Studio album by Derek Bailey, Jamaaladeen Tacuma, and Calvin Weston
- Released: 2000
- Recorded: November 29, 1999
- Studios: Orange Music, West Orange, New Jersey
- Genres: Free improvisation, free funk
- Length: 1:10:45
- Labels: Tzadik TZ 7603

Derek Bailey chronology
| String Theory (2000) | Mirakle (2000) | Songs (2000) |

= Mirakle =

Mirakle is an album by guitarist Derek Bailey, electric bassist Jamaaladeen Tacuma, and drummer Calvin Weston. It was recorded on November 29, 1999, at Orange Music in West Orange, New Jersey, and was released in 2000 by Tzadik Records as part of their Key Series.

==Reception==

In a review for AllMusic, Sean Westergaard wrote: "No one compromises their individual sound or strengths, but each is a good enough listener and improviser to make things happen as a group. Weston and Tacuma lay it down super funky, while Derek Bailey does his thing over the top, and it works! Who says the avant-garde can't be a rocking good time?"

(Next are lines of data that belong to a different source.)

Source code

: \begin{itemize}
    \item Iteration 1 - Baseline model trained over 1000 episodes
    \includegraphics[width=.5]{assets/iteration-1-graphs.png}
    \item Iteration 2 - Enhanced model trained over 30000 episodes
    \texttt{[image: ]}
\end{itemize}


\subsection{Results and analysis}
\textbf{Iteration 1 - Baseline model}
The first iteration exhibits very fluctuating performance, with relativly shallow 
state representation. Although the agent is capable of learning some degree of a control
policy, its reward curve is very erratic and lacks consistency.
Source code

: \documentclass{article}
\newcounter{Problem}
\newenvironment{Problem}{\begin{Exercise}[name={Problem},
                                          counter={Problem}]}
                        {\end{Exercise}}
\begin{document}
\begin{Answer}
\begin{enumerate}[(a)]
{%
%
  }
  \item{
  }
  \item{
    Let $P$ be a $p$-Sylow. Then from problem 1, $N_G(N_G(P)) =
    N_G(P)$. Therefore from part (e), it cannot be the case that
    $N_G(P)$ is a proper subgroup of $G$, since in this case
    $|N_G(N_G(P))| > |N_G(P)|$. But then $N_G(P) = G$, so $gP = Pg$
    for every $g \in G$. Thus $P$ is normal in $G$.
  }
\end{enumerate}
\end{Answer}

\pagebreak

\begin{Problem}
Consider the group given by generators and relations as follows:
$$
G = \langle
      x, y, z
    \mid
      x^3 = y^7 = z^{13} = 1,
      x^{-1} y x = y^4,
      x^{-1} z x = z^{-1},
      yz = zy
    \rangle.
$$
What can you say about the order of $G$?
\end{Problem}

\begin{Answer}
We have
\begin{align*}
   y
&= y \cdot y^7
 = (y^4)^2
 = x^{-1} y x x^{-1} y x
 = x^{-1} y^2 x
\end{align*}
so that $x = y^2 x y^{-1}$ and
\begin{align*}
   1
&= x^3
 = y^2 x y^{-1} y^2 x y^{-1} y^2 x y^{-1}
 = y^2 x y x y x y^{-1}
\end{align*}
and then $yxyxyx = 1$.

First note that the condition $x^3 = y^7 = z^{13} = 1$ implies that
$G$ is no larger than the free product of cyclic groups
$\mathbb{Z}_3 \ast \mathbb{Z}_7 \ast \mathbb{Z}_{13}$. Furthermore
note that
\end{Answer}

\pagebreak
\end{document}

The authors of The Penguin Guide to Jazz Recordings called the album "wallopingly unexpected," and stated that Bailey "refuses to hook his usual claim on radical freedom on to fixed energy lines. The guitarist skates ahead of his companions, often playing with flashing speed, but equally often delivering sounds that have no reference to context."

Mark Corroto of All About Jazz commented: "this record is a great portal to Bailey’s music... His anti-groove, anti-swing, anti-harmonies persist, but are they influenced by or do they influence the funk? The answer is both."

Author Todd S. Jenkins remarked: "The guitarist is still his own man but has a ton of fun with the rhythmists' mighty grooves. Perhaps this serves as another confirmation of the harmolodic concept's universality as preached by [Ornette] Coleman."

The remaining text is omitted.